December 31, 2019
The 2019 AGU Fall Meeting was a busy one for me. The week was overwhelming, engaging, exciting, innovative, celebratory with AGU 100, and rounded out with me coming down with the sickness that many of us named on Twitter as the “AGU flu.” Not blogging as much as I would have liked during the meeting has allowed me to come back home and reflect upon some highlights that I really want to share, including this particular talk.
NASA Chief Scientist Dr. James Green spoke on the Inspire Stage in Centennial Central on The Future of Lunar and Mars Exploration.
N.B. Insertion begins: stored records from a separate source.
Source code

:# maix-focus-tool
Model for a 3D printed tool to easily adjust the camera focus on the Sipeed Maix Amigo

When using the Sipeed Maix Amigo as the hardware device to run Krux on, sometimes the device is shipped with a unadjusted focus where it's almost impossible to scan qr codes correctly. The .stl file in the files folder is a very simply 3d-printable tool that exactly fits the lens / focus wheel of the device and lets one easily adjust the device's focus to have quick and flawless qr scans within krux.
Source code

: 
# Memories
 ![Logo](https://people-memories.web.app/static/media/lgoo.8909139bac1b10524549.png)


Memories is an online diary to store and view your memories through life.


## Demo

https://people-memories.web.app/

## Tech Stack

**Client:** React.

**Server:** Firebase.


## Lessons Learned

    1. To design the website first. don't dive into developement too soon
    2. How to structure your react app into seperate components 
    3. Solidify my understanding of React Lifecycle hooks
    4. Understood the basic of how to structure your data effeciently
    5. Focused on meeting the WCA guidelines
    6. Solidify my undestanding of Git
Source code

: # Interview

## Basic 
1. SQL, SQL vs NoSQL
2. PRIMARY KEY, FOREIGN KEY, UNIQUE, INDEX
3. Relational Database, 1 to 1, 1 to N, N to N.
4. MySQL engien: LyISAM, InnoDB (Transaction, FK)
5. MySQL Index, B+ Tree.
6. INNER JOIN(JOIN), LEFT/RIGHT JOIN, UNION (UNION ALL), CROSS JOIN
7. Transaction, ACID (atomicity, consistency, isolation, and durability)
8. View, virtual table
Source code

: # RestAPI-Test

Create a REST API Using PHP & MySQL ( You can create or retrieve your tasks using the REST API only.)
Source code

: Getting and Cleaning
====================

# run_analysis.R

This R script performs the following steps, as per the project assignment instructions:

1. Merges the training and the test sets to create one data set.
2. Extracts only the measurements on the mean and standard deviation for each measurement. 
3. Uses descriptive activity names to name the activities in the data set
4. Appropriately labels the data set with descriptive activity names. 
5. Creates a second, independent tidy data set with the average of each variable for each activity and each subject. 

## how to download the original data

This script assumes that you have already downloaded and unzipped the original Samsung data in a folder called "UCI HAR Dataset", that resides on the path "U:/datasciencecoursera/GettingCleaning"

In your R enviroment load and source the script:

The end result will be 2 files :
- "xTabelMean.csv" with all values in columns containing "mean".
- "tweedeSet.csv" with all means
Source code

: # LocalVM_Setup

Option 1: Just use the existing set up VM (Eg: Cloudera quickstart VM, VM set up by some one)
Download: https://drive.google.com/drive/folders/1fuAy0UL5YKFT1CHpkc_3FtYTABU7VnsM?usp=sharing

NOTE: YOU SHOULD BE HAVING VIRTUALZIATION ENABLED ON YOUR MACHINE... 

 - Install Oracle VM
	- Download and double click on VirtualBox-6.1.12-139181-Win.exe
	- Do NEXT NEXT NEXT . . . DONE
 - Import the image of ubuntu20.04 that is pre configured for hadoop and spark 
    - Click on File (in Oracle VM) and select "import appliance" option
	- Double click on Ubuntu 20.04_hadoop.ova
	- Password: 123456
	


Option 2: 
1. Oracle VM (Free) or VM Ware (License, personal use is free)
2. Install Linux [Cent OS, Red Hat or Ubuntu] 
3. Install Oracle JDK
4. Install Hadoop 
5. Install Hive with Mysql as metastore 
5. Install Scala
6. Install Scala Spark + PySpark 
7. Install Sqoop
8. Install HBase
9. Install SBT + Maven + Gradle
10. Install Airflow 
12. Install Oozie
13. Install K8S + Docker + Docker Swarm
Even though I don’t teach planetary science, I do go over the formation of the Earth in my Earth science courses, and my students always have questions about space and space exploration, so I thought I could learn a few things about the current and future plans NASA has in store.
The talk was fascinating and held my attention the entire hour. Hearing the latest on the formation of the Moon, and that NASA plans to colonize the Moon before even attempting Mars, was so relevant and something I will definitely be sharing with students.
Fortunately, AGU has recorded many of the Union sessions and made them available in YouTube. I encourage you to view Dr. Green’s talk and to be inspired by NASA’s future plans for the Moon, Mars, and for the first man and woman team to head to the Moon.
If you do not have time to view the talk, here is Dr. Green’s abstract:
Based on analysis of the Apollo lunar samples, scientists believe that the Moon was formed out of a collision between the Earth with a Mars sized planet named Theia at a very early stage of the development of the solar system. From then on, the Earth and the Moon’s evolution have been intertwined. The Moon has kept the Earth’s rotational axis pointing in the same direction providing a significant level of stability for the Earth’s climate. Today, the Moon holds many fascinating mysteries for scientists to explore. Scientifically there has been a number of stunning advances in lunar science and a realization that going back to the Moon will provide scientists with the opportunity to accomplish transformational science in understanding the origin and evolution of our solar system. NASA’s future plan is to go to the Moon to stay and then onto Mars.
Sessions like this, where one doesn’t have to be a space scientist at an Earth and space conference to understand, are an excellent example of science communication at its best. I look forward to sharing this video with my non-STEM students and colleagues, to answer their questions and further discussion about NASA’s future explorations of the Moon and Mars.